[Stored records]
□ □ □

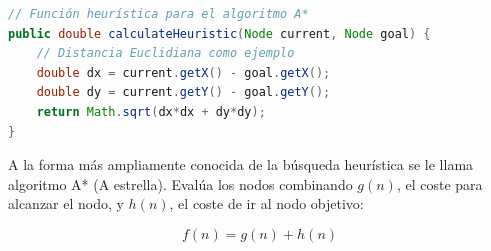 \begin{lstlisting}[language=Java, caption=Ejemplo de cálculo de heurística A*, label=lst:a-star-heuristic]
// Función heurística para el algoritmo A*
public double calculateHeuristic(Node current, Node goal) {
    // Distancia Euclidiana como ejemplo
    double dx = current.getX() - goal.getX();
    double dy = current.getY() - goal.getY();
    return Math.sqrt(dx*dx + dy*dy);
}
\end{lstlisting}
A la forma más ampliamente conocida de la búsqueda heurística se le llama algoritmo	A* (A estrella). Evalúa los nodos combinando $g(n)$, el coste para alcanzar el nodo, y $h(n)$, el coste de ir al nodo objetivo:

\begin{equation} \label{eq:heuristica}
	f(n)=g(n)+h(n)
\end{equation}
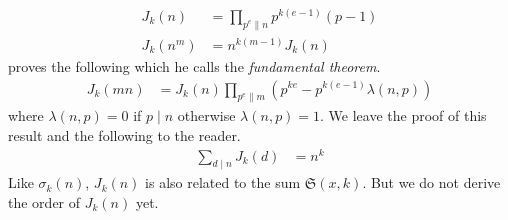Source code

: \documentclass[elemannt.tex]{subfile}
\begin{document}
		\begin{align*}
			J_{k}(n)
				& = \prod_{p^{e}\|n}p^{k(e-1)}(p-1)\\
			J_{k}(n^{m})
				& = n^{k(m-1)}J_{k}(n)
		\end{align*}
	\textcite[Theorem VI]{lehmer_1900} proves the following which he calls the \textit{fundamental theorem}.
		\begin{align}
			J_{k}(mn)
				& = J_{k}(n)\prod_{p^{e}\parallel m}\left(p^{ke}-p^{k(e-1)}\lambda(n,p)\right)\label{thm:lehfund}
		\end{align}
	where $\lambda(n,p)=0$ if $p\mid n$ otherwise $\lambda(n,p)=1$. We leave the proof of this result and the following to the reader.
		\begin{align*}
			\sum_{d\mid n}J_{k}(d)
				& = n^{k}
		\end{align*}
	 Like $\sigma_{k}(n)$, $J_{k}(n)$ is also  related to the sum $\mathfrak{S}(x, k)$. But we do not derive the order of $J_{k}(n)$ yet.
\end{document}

□ □ □

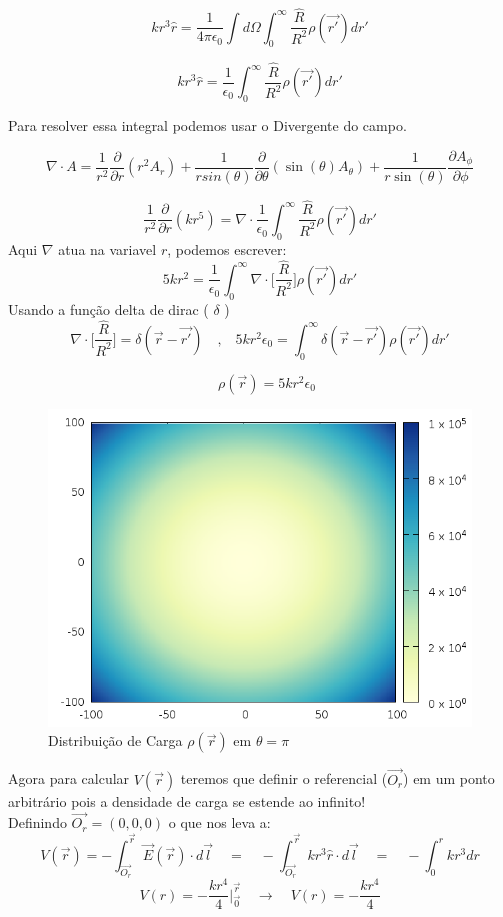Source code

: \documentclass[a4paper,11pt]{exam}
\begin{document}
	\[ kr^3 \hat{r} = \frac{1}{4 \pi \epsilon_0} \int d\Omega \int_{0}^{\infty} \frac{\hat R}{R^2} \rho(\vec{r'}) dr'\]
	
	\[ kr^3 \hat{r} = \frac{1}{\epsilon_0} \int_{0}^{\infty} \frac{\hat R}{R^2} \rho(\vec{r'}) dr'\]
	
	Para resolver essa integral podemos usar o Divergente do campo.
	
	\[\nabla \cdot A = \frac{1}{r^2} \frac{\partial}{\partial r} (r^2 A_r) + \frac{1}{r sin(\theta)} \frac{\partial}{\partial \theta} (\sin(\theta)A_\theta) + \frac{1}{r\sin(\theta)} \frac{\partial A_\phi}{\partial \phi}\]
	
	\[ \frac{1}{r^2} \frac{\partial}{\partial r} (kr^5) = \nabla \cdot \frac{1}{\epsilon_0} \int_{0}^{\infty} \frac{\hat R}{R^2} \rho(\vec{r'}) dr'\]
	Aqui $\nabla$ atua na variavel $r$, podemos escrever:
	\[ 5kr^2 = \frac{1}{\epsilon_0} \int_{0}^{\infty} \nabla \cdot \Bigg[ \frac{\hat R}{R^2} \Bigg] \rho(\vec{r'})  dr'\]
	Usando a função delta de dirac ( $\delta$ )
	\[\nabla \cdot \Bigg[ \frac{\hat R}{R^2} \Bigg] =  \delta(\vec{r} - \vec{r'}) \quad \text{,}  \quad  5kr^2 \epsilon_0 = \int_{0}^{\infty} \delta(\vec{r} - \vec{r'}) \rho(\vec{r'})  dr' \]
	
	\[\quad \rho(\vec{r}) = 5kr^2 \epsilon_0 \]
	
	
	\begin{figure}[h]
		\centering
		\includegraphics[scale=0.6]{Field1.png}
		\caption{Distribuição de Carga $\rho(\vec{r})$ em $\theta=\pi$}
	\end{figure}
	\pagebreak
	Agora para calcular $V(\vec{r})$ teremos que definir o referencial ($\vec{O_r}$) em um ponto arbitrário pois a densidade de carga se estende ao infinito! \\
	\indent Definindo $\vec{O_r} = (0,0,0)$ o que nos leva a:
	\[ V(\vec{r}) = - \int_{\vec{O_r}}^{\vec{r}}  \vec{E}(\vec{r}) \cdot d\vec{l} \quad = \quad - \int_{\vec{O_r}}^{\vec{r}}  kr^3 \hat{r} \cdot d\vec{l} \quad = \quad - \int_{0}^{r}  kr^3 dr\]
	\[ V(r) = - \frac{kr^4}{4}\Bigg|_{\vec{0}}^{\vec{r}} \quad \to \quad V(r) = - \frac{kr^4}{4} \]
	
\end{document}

□ □ □

Reproduce every line of the records containing the string "partial".

# FINISHED TASK:
	\[\nabla \cdot A = \frac{1}{r^2} \frac{\partial}{\partial r} (r^2 A_r) + \frac{1}{r sin(\theta)} \frac{\partial}{\partial \theta} (\sin(\theta)A_\theta) + \frac{1}{r\sin(\theta)} \frac{\partial A_\phi}{\partial \phi}\]
	\[ \frac{1}{r^2} \frac{\partial}{\partial r} (kr^5) = \nabla \cdot \frac{1}{\epsilon_0} \int_{0}^{\infty} \frac{\hat R}{R^2} \rho(\vec{r'}) dr'\]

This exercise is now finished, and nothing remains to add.